Bien que ce ne soit peut-être pas le modèle parfait, les organes de presse ont généralement été mécontents de leur part; en outre, il y a eu récemment une controverse sur les allégations selon lesquelles Naver aurait manipulé le classement des articles critiques de la plus grande association de football sud-coréenne à la demande de cette dernière – le modèle reste opérationnel dans un pays où près de 85% des la population accède aux nouvelles en ligne.

Le combat en Australie

La semaine dernière, Google a menacé de supprimer son moteur de recherche d’Australie. Facebook a déclaré qu’il pourrait empêcher les utilisateurs australiens de publier ou de partager des liens d’information si des règles de paiement de redevances proposées étaient mises en place.
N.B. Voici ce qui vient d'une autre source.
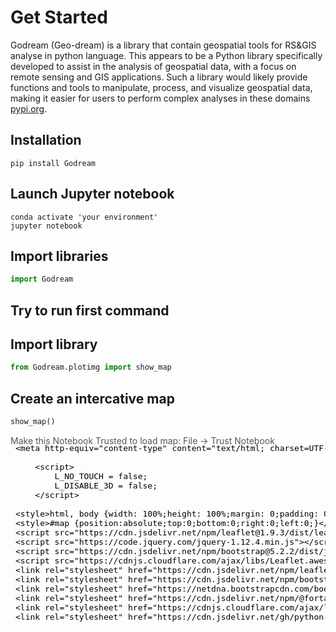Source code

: # Get Started

Godream (Geo-dream) is a library that contain geospatial tools for RS&GIS analyse in python language. This appears to be a Python library specifically developed to assist in the analysis of geospatial data, with a focus on remote sensing and GIS applications. Such a library would likely provide functions and tools to manipulate, process, and visualize geospatial data, making it easier for users to perform complex analyses in these domains [pypi.org](https://pypi.org/project/Godream/).

## Installation

    pip install Godream


## Launch Jupyter notebook

    conda activate 'your environment'
    jupyter notebook


## Import libraries

```python
import Godream
```

## Try to run first command

## Import library

```python
from Godream.plotimg import show_map 
```

## Create an intercative map

```python
show_map()
```

<div style="width:100%;"><div style="position:relative;width:100%;height:0;padding-bottom:60%;"><span style="color:#565656">Make this Notebook Trusted to load map: File -> Trust Notebook</span><iframe srcdoc="&lt;!DOCTYPE html&gt;
&lt;html&gt;
&lt;head&gt;

    &lt;meta http-equiv=&quot;content-type&quot; content=&quot;text/html; charset=UTF-8&quot; /&gt;

        &lt;script&gt;
            L_NO_TOUCH = false;
            L_DISABLE_3D = false;
        &lt;/script&gt;

    &lt;style&gt;html, body {width: 100%;height: 100%;margin: 0;padding: 0;}&lt;/style&gt;
    &lt;style&gt;#map {position:absolute;top:0;bottom:0;right:0;left:0;}&lt;/style&gt;
    &lt;script src=&quot;https://cdn.jsdelivr.net/npm/leaflet@1.9.3/dist/leaflet.js&quot;&gt;&lt;/script&gt;
    &lt;script src=&quot;https://code.jquery.com/jquery-1.12.4.min.js&quot;&gt;&lt;/script&gt;
    &lt;script src=&quot;https://cdn.jsdelivr.net/npm/bootstrap@5.2.2/dist/js/bootstrap.bundle.min.js&quot;&gt;&lt;/script&gt;
    &lt;script src=&quot;https://cdnjs.cloudflare.com/ajax/libs/Leaflet.awesome-markers/2.0.2/leaflet.awesome-markers.js&quot;&gt;&lt;/script&gt;
    &lt;link rel=&quot;stylesheet&quot; href=&quot;https://cdn.jsdelivr.net/npm/leaflet@1.9.3/dist/leaflet.css&quot;/&gt;
    &lt;link rel=&quot;stylesheet&quot; href=&quot;https://cdn.jsdelivr.net/npm/bootstrap@5.2.2/dist/css/bootstrap.min.css&quot;/&gt;
    &lt;link rel=&quot;stylesheet&quot; href=&quot;https://netdna.bootstrapcdn.com/bootstrap/3.0.0/css/bootstrap.min.css&quot;/&gt;
    &lt;link rel=&quot;stylesheet&quot; href=&quot;https://cdn.jsdelivr.net/npm/@fortawesome/fontawesome-free@6.2.0/css/all.min.css&quot;/&gt;
    &lt;link rel=&quot;stylesheet&quot; href=&quot;https://cdnjs.cloudflare.com/ajax/libs/Leaflet.awesome-markers/2.0.2/leaflet.awesome-markers.css&quot;/&gt;
    &lt;link rel=&quot;stylesheet&quot; href=&quot;https://cdn.jsdelivr.net/gh/python-visualization/folium/folium/templates/leaflet.awesome.rotate.min.css&quot;/&gt;

            &lt;meta name=&quot;viewport&quot; content=&quot;width=device-width,
                initial-scale=1.0, maximum-scale=1.0, user-scalable=no&quot; /&gt;
            &lt;style&gt;
                #map_756e14362e49d94908abe18ad6a8e08d {
                    position: relative;
                    width: 100.0%;
                    height: 100.0%;
                    left: 0.0%;
                    top: 0.0%;
                }
                .leaflet-container { font-size: 1rem; }
            &lt;/style&gt;

    &lt;script src=&quot;https://unpkg.com/leaflet-control-geocoder/dist/Control.Geocoder.js&quot;&gt;&lt;/script&gt;
    &lt;link rel=&quot;stylesheet&quot; href=&quot;https://unpkg.com/leaflet-control-geocoder/dist/Control.Geocoder.css&quot;/&gt;
    &lt;script src=&quot;https://cdnjs.cloudflare.com/ajax/libs/leaflet.fullscreen/1.4.2/Control.FullScreen.min.js&quot;&gt;&lt;/script&gt;
    &lt;link rel=&quot;stylesheet&quot; href=&quot;https://cdnjs.cloudflare.com/ajax/libs/leaflet.fullscreen/1.4.2/Control.FullScreen.min.css&quot;/&gt;
    &lt;script src=&quot;https://cdnjs.cloudflare.com/ajax/libs/leaflet-locatecontrol/0.66.2/L.Control.Locate.min.js&quot;&gt;&lt;/script&gt;
    &lt;link rel=&quot;stylesheet&quot; href=&quot;https://cdnjs.cloudflare.com/ajax/libs/leaflet-locatecontrol/0.66.2/L.Control.Locate.min.css&quot;/&gt;
    &lt;script src=&quot;https://cdn.jsdelivr.net/gh/ljagis/leaflet-measure@2.1.7/dist/leaflet-measure.min.js&quot;&gt;&lt;/script&gt;
    &lt;link rel=&quot;stylesheet&quot; href=&quot;https://cdn.jsdelivr.net/gh/ljagis/leaflet-measure@2.1.7/dist/leaflet-measure.min.css&quot;/&gt;
    &lt;script src=&quot;https://cdn.jsdelivr.net/gh/ardhi/Leaflet.MousePosition/src/L.Control.MousePosition.min.js&quot;&gt;&lt;/script&gt;
    &lt;link rel=&quot;stylesheet&quot; href=&quot;https://cdn.jsdelivr.net/gh/ardhi/Leaflet.MousePosition/src/L.Control.MousePosition.min.css&quot;/&gt;
    &lt;script src=&quot;https://cdnjs.cloudflare.com/ajax/libs/leaflet.draw/1.0.2/leaflet.draw.js&quot;&gt;&lt;/script&gt;
    &lt;link rel=&quot;stylesheet&quot; href=&quot;https://cdnjs.cloudflare.com/ajax/libs/leaflet.draw/1.0.2/leaflet.draw.css&quot;/&gt;

            &lt;style&gt;
                #export {
                    position: absolute;
                    top: 5px;
                    right: 10px;
                    z-index: 999;
                    background: white;
                    color: black;
                    padding: 6px;
                    border-radius: 4px;
                    font-family: &#x27;Helvetica Neue&#x27;;
                    cursor: pointer;
                    font-size: 12px;
                    text-decoration: none;
                    top: 90px;
                }
            &lt;/style&gt;

&lt;/head&gt;
&lt;body&gt;


            &lt;div class=&quot;folium-map&quot; id=&quot;map_756e14362e49d94908abe18ad6a8e08d&quot; &gt;&lt;/div&gt;

    &lt;a href=&#x27;#&#x27; id=&#x27;export&#x27;&gt;Export&lt;/a&gt;
&lt;/body&gt;
&lt;script&gt;


            var map_756e14362e49d94908abe18ad6a8e08d = L.map(
                &quot;map_756e14362e49d94908abe18ad6a8e08d&quot;,
                {
                    center: [13.726, 100.514],
                    crs: L.CRS.EPSG3857,
                    zoom: 6,
                    zoomControl: true,
                    preferCanvas: false,
                }
            );





            L.Control.geocoder(
                {&quot;collapsed&quot;: true, &quot;defaultMarkGeocode&quot;: true, &quot;position&quot;: &quot;topleft&quot;, &quot;show&quot;: true}
            ).on(&#x27;markgeocode&#x27;, function(e) {
                map_756e14362e49d94908abe18ad6a8e08d.setView(e.geocode.center, 11);
            }).addTo(map_756e14362e49d94908abe18ad6a8e08d);



            L.control.fullscreen(
                {&quot;forceSeparateButton&quot;: false, &quot;position&quot;: &quot;topleft&quot;, &quot;title&quot;: &quot;Full Screen&quot;, &quot;titleCancel&quot;: &quot;Exit Full Screen&quot;}
            ).addTo(map_756e14362e49d94908abe18ad6a8e08d);


            var locate_control_86be0c50fd5f4f03d714c8e4467c29e5 = L.control.locate(
                {}
            ).addTo(map_756e14362e49d94908abe18ad6a8e08d);



            var measure_control_d67846a47b5432ca2b0dd5cffd2fa55b = new L.Control.Measure(
                {&quot;position&quot;: &quot;bottomright&quot;, &quot;primaryAreaUnit&quot;: &quot;sqmeters&quot;, &quot;primaryLengthUnit&quot;: &quot;meters&quot;, &quot;secondaryAreaUnit&quot;: &quot;acres&quot;, &quot;secondaryLengthUnit&quot;: &quot;miles&quot;});
            map_756e14362e49d94908abe18ad6a8e08d.addControl(measure_control_d67846a47b5432ca2b0dd5cffd2fa55b);



            var mouse_position_f54cb8c41005c57b2313e6f3e5f5ec17 = new L.Control.MousePosition(
                {&quot;emptyString&quot;: &quot;Unavailable&quot;, &quot;lngFirst&quot;: false, &quot;numDigits&quot;: 4, &quot;position&quot;: &quot;bottomleft&quot;, &quot;prefix&quot;: &quot;\u0026copy; GODream | Lat/Lon:&quot;, &quot;separator&quot;: &quot; | &quot;}
            );
            mouse_position_f54cb8c41005c57b2313e6f3e5f5ec17.options[&quot;latFormatter&quot;] =
                undefined;
            mouse_position_f54cb8c41005c57b2313e6f3e5f5ec17.options[&quot;lngFormatter&quot;] =
                undefined;
            map_756e14362e49d94908abe18ad6a8e08d.addControl(mouse_position_f54cb8c41005c57b2313e6f3e5f5ec17);


            var tile_layer_754ca668b713c627ba9a3b3d4cafd454 = L.tileLayer(
                &quot;https://mt1.google.com/vt/lyrs=p\u0026x={x}\u0026y={y}\u0026z={z}&quot;,
                {&quot;attribution&quot;: &quot;Google&quot;, &quot;detectRetina&quot;: false, &quot;maxNativeZoom&quot;: 18, &quot;maxZoom&quot;: 18, &quot;minZoom&quot;: 0, &quot;noWrap&quot;: false, &quot;opacity&quot;: 1, &quot;subdomains&quot;: &quot;abc&quot;, &quot;tms&quot;: false}
            ).addTo(map_756e14362e49d94908abe18ad6a8e08d);


            var tile_layer_0d4a9f55b6f4f1c37b174c296961bc4e = L.tileLayer(
                &quot;https://mt1.google.com/vt/lyrs=s\u0026x={x}\u0026y={y}\u0026z={z}&quot;,
                {&quot;attribution&quot;: &quot;Google&quot;, &quot;detectRetina&quot;: false, &quot;maxNativeZoom&quot;: 18, &quot;maxZoom&quot;: 18, &quot;minZoom&quot;: 0, &quot;noWrap&quot;: false, &quot;opacity&quot;: 1, &quot;subdomains&quot;: &quot;abc&quot;, &quot;tms&quot;: false}
            ).addTo(map_756e14362e49d94908abe18ad6a8e08d);


            var tile_layer_dbfe361b4c72b645eebd541452a32a61 = L.tileLayer(
                &quot;https://mt1.google.com/vt/lyrs=y\u0026x={x}\u0026y={y}\u0026z={z}&quot;,
                {&quot;attribution&quot;: &quot;Google&quot;, &quot;detectRetina&quot;: false, &quot;maxNativeZoom&quot;: 18, &quot;maxZoom&quot;: 18, &quot;minZoom&quot;: 0, &quot;noWrap&quot;: false, &quot;opacity&quot;: 1, &quot;subdomains&quot;: &quot;abc&quot;, &quot;tms&quot;: false}
            ).addTo(map_756e14362e49d94908abe18ad6a8e08d);


            var tile_layer_e039c5397ce64cdf84f97b216cdd2ee8 = L.tileLayer(
                &quot;https://{s}.tile.openstreetmap.org/{z}/{x}/{y}.png&quot;,
                {&quot;attribution&quot;: &quot;OpenStreetMap&quot;, &quot;detectRetina&quot;: false, &quot;maxNativeZoom&quot;: 18, &quot;maxZoom&quot;: 18, &quot;minZoom&quot;: 0, &quot;noWrap&quot;: false, &quot;opacity&quot;: 1, &quot;subdomains&quot;: &quot;abc&quot;, &quot;tms&quot;: false}
            ).addTo(map_756e14362e49d94908abe18ad6a8e08d);


            var tile_layer_995d0ca2152af443271dfedb8c542184 = L.tileLayer(
                &quot;https://basemap.sphere.gistda.or.th/tiles/sphere_hybrid/EPSG3857/{z}/{x}/{y}.jpeg?key=42B90819583344A789DA424BE70CDB61&quot;,
                {&quot;attribution&quot;: &quot;sphere.gistda&quot;, &quot;detectRetina&quot;: false, &quot;maxNativeZoom&quot;: 18, &quot;maxZoom&quot;: 18, &quot;minZoom&quot;: 0, &quot;noWrap&quot;: false, &quot;opacity&quot;: 1, &quot;subdomains&quot;: &quot;abc&quot;, &quot;tms&quot;: false}
            ).addTo(map_756e14362e49d94908abe18ad6a8e08d);


            var tile_layer_c1d342ffae532c896f29bf439e0c3c19 = L.tileLayer(
                &quot;https://basemap.sphere.gistda.or.th/tiles/thailand_images/EPSG3857/{z}/{x}/{y}.jpeg?key=test2022&quot;,
                {&quot;attribution&quot;: &quot;sphere.gistda&quot;, &quot;detectRetina&quot;: false, &quot;maxNativeZoom&quot;: 18, &quot;maxZoom&quot;: 18, &quot;minZoom&quot;: 0, &quot;noWrap&quot;: false, &quot;opacity&quot;: 1, &quot;subdomains&quot;: &quot;abc&quot;, &quot;tms&quot;: false}
            ).addTo(map_756e14362e49d94908abe18ad6a8e08d);


            var layer_control_4e89791911314ba13e390cb068a23a73 = {
                base_layers : {
                    &quot;Terrain&quot; : tile_layer_754ca668b713c627ba9a3b3d4cafd454,
                    &quot;Google Satellite&quot; : tile_layer_0d4a9f55b6f4f1c37b174c296961bc4e,
                    &quot;Hybrid&quot; : tile_layer_dbfe361b4c72b645eebd541452a32a61,
                    &quot;OpenStreetMap&quot; : tile_layer_e039c5397ce64cdf84f97b216cdd2ee8,
                    &quot;Gistda Hybrid&quot; : tile_layer_995d0ca2152af443271dfedb8c542184,
                    &quot;Gistda Satellite&quot; : tile_layer_c1d342ffae532c896f29bf439e0c3c19,
                },
                overlays :  {
                },
            };
            L.control.layers(
                layer_control_4e89791911314ba13e390cb068a23a73.base_layers,
                layer_control_4e89791911314ba13e390cb068a23a73.overlays,
                {&quot;autoZIndex&quot;: true, &quot;collapsed&quot;: true, &quot;position&quot;: &quot;topright&quot;}
            ).addTo(map_756e14362e49d94908abe18ad6a8e08d);
            tile_layer_0d4a9f55b6f4f1c37b174c296961bc4e.remove();
            tile_layer_dbfe361b4c72b645eebd541452a32a61.remove();
            tile_layer_e039c5397ce64cdf84f97b216cdd2ee8.remove();
            tile_layer_995d0ca2152af443271dfedb8c542184.remove();
            tile_layer_c1d342ffae532c896f29bf439e0c3c19.remove();


           var options = {
              position: &quot;topleft&quot;,
              draw: {&quot;circle&quot;: {&quot;allowIntersection&quot;: true}, &quot;marker&quot;: {&quot;allowIntersection&quot;: true}, &quot;polygon&quot;: {&quot;allowIntersection&quot;: true}, &quot;polyline&quot;: {&quot;allowIntersection&quot;: true}, &quot;rectangle&quot;: {&quot;allowIntersection&quot;: true}},
              edit: {&quot;featureGroup&quot;: null},
              }
            // FeatureGroup is to store editable layers.
            var drawnItems = new L.featureGroup().addTo(
                map_756e14362e49d94908abe18ad6a8e08d
            );
            options.edit.featureGroup = drawnItems;
            var draw_control_24c44b4aa7216ae43d230ebe5691612a = new L.Control.Draw(
                options
            ).addTo( map_756e14362e49d94908abe18ad6a8e08d );
            map_756e14362e49d94908abe18ad6a8e08d.on(L.Draw.Event.CREATED, function(e) {
                var layer = e.layer,
                    type = e.layerType;
                var coords = JSON.stringify(layer.toGeoJSON());
                layer.on(&#x27;click&#x27;, function() {
                    alert(coords);
                    console.log(coords);
                });
                drawnItems.addLayer(layer);
             });
            map_756e14362e49d94908abe18ad6a8e08d.on(&#x27;draw:created&#x27;, function(e) {
                drawnItems.addLayer(e.layer);
            });

            document.getElementById(&#x27;export&#x27;).onclick = function(e) {
                var data = drawnItems.toGeoJSON();
                var convertedData = &#x27;text/json;charset=utf-8,&#x27;
                    + encodeURIComponent(JSON.stringify(data));
                document.getElementById(&#x27;export&#x27;).setAttribute(
                    &#x27;href&#x27;, &#x27;data:&#x27; + convertedData
                );
                document.getElementById(&#x27;export&#x27;).setAttribute(
                    &#x27;download&#x27;, &quot;drawn_polygons.geojson&quot;
                );
            }


&lt;/script&gt;
&lt;/html&gt;" style="position:absolute;width:100%;height:100%;left:0;top:0;border:none !important;" allowfullscreen webkitallowfullscreen mozallowfullscreen></iframe></div></div>


<!-- ## Commands

* `mkdocs new [dir-name]` - Create a new project.
* `mkdocs serve` - Start the live-reloading docs server.
* `mkdocs build` - Build the documentation site.
* `mkdocs -h` - Print help message and exit.

## Project layout

    mkdocs.yml    # The configuration file.
    docs/
        index.md  # The documentation homepage.
        ...       # Other markdown pages, images and other files. -->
Des représentants des majors technologiques ont comparu vendredi dernier lors d’une audience du Sénat à Canberra. Ils ont fait valoir que l’industrie des médias bénéficiait déjà du trafic qui leur était acheminé par les plates-formes numériques et que les règles proposées les exposeraient à «des niveaux de risque financier et opérationnel ingérables».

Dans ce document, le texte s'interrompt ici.